J Consult Clin Psychol. 1991 Aug;59(4):598-601. doi: 10.1037//0022-006x.59.4.598.
Ninety-six subjects were recruited from an inpatient alcoholism treatment program and randomly assigned to aftercare group treatment with either coping skills training or interactional therapy. Survival analyses using 2-year outcome data provided evidence for the durability of matching interaction effects. The data supported a priori hypotheses that individuals scoring high on measures of sociopathy or global psychopathology have better outcomes in coping skills treatment, whereas patients low on these dimensions have better outcomes in interactional treatment.
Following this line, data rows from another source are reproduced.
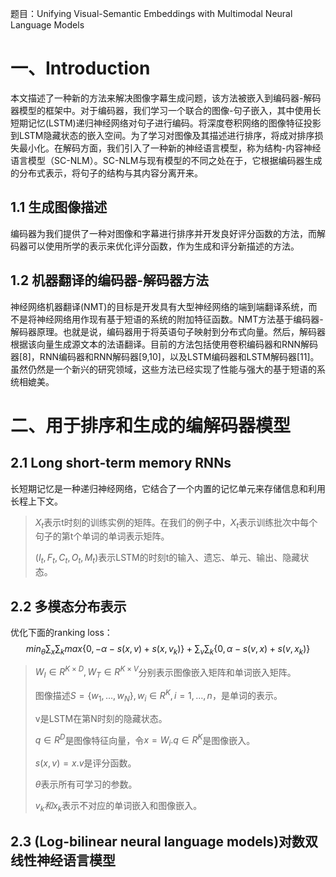 题目：Unifying Visual-Semantic Embeddings with Multimodal Neural Language Models

# 一、Introduction

本文描述了一种新的方法来解决图像字幕生成问题，该方法被嵌入到编码器-解码器模型的框架中。对于编码器，我们学习一个联合的图像-句子嵌入，其中使用长短期记忆(LSTM)递归神经网络对句子进行编码。将深度卷积网络的图像特征投影到LSTM隐藏状态的嵌入空间。为了学习对图像及其描述进行排序，将成对排序损失最小化。在解码方面，我们引入了一种新的神经语言模型，称为结构-内容神经语言模型（SC-NLM）。SC-NLM与现有模型的不同之处在于，它根据编码器生成的分布式表示，将句子的结构与其内容分离开来。

## 1.1 生成图像描述

编码器为我们提供了一种对图像和字幕进行排序并开发良好评分函数的方法，而解码器可以使用所学的表示来优化评分函数，作为生成和评分新描述的方法。

## 1.2 机器翻译的编码器-解码器方法

神经网络机器翻译(NMT)的目标是开发具有大型神经网络的端到端翻译系统，而不是将神经网络用作现有基于短语的系统的附加特征函数。NMT方法基于编码器-解码器原理。也就是说，编码器用于将英语句子映射到分布式向量。然后，解码器根据该向量生成源文本的法语翻译。目前的方法包括使用卷积编码器和RNN解码器[8]，RNN编码器和RNN解码器[9,10]，以及LSTM编码器和LSTM解码器[11]。虽然仍然是一个新兴的研究领域，这些方法已经实现了性能与强大的基于短语的系统相媲美。

# 二、用于排序和生成的编解码器模型

## 2.1 Long short-term memory RNNs

长短期记忆是一种递归神经网络，它结合了一个内置的记忆单元来存储信息和利用长程上下文。

> $X_t$表示t时刻的训练实例的矩阵。在我们的例子中，$X_t$表示训练批次中每个句子的第t个单词的单词表示矩阵。
>
> $(I_t,F_t,C_t,O_t,M_t)$表示LSTM的时刻t的输入、遗忘、单元、输出、隐藏状态。

## 2.2 多模态分布表示

优化下面的ranking loss：
$$
min_\theta \sum_x\sum_kmax\{0,-\alpha-s(x,v)+s(x,v_k)\}+\sum_v\sum_k\{0,\alpha-s(v,x)+s(v,x_k)\}
$$

> $W_I\in R^{K\times D},W_T\in R^{K\times V}$分别表示图像嵌入矩阵和单词嵌入矩阵。
>
> 图像描述$S=\{w_1,…,w_N\},w_i\in R^K,i=1,…,n$，是单词的表示。
>
> v是LSTM在第N时刻的隐藏状态。
>
> $q\in R^D$是图像特征向量，令$x=W_i.q\in R^K$是图像嵌入。
>
> $s(x,v)=x.v$是评分函数。
>
> $\theta$表示所有可学习的参数。
>
> $v_k和x_k$表示不对应的单词嵌入和图像嵌入。

## 2.3 (Log-bilinear neural language models)对数双线性神经语言模型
Contrary to the original hypothesis, patients with cognitive impairment had better outcomes in interactional treatment, and patients without cognitive impairment did better in coping skills treatment.
96名受试者从一个住院酒精成瘾治疗项目中招募而来,并被随机分配到后续护理组,接受应对技能训练或互动疗法。使用2年随访数据进行的生存分析为匹配互动效应的持续性提供了证据。数据支持了先验假设,即反社会人格或总体精神病理学测量得分高的个体在应对技能治疗中预后更好,而在这些维度得分低的患者在互动治疗中预后更好。与原假设相反,认知障碍患者在互动治疗中预后更好,而无认知障碍的患者在应对技能治疗中表现更佳。